[Stored data entries]
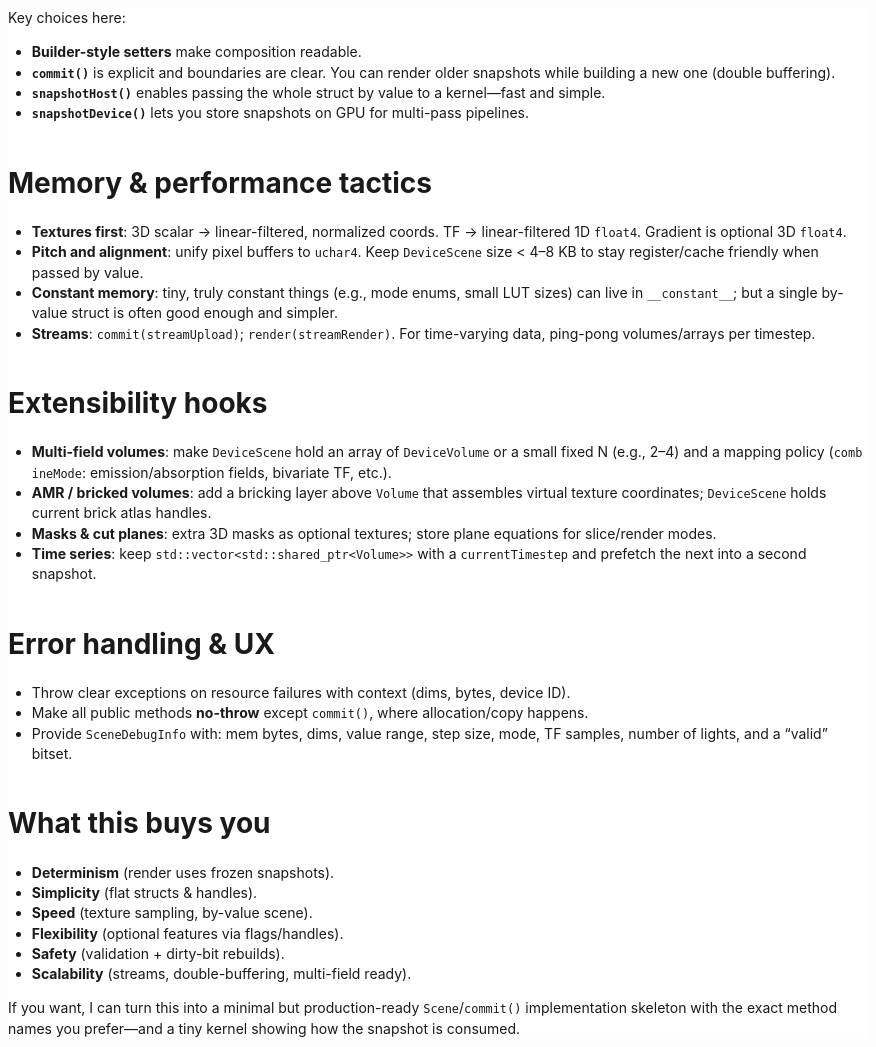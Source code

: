 Key choices here:

* **Builder-style setters** make composition readable.
* **`commit()`** is explicit and boundaries are clear. You can render older snapshots while building a new one (double buffering).
* **`snapshotHost()`** enables passing the whole struct by value to a kernel—fast and simple.
* **`snapshotDevice()`** lets you store snapshots on GPU for multi-pass pipelines.

# Memory & performance tactics

* **Textures first**: 3D scalar → linear-filtered, normalized coords. TF → linear-filtered 1D `float4`. Gradient is optional 3D `float4`.
* **Pitch and alignment**: unify pixel buffers to `uchar4`. Keep `DeviceScene` size < 4–8 KB to stay register/cache friendly when passed by value.
* **Constant memory**: tiny, truly constant things (e.g., mode enums, small LUT sizes) can live in `__constant__`; but a single by-value struct is often good enough and simpler.
* **Streams**: `commit(streamUpload)`; `render(streamRender)`. For time-varying data, ping-pong volumes/arrays per timestep.

# Extensibility hooks

* **Multi-field volumes**: make `DeviceScene` hold an array of `DeviceVolume` or a small fixed N (e.g., 2–4) and a mapping policy (`combineMode`: emission/absorption fields, bivariate TF, etc.).
* **AMR / bricked volumes**: add a bricking layer above `Volume` that assembles virtual texture coordinates; `DeviceScene` holds current brick atlas handles.
* **Masks & cut planes**: extra 3D masks as optional textures; store plane equations for slice/render modes.
* **Time series**: keep `std::vector<std::shared_ptr<Volume>>` with a `currentTimestep` and prefetch the next into a second snapshot.

# Error handling & UX

* Throw clear exceptions on resource failures with context (dims, bytes, device ID).
* Make all public methods **no-throw** except `commit()`, where allocation/copy happens.
* Provide `SceneDebugInfo` with: mem bytes, dims, value range, step size, mode, TF samples, number of lights, and a “valid” bitset.

# What this buys you

* **Determinism** (render uses frozen snapshots).
* **Simplicity** (flat structs & handles).
* **Speed** (texture sampling, by-value scene).
* **Flexibility** (optional features via flags/handles).
* **Safety** (validation + dirty-bit rebuilds).
* **Scalability** (streams, double-buffering, multi-field ready).

If you want, I can turn this into a minimal but production-ready `Scene`/`commit()` implementation skeleton with the exact method names you prefer—and a tiny kernel showing how the snapshot is consumed.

== Your task ==
Extract every line from the one containing "bytes, device ID)." through the last line of the data, inclusive, exactly as written.

== Task result ==
* Throw clear exceptions on resource failures with context (dims, bytes, device ID).
* Make all public methods **no-throw** except `commit()`, where allocation/copy happens.
* Provide `SceneDebugInfo` with: mem bytes, dims, value range, step size, mode, TF samples, number of lights, and a “valid” bitset.

# What this buys you

* **Determinism** (render uses frozen snapshots).
* **Simplicity** (flat structs & handles).
* **Speed** (texture sampling, by-value scene).
* **Flexibility** (optional features via flags/handles).
* **Safety** (validation + dirty-bit rebuilds).
* **Scalability** (streams, double-buffering, multi-field ready).

If you want, I can turn this into a minimal but production-ready `Scene`/`commit()` implementation skeleton with the exact method names you prefer—and a tiny kernel showing how the snapshot is consumed.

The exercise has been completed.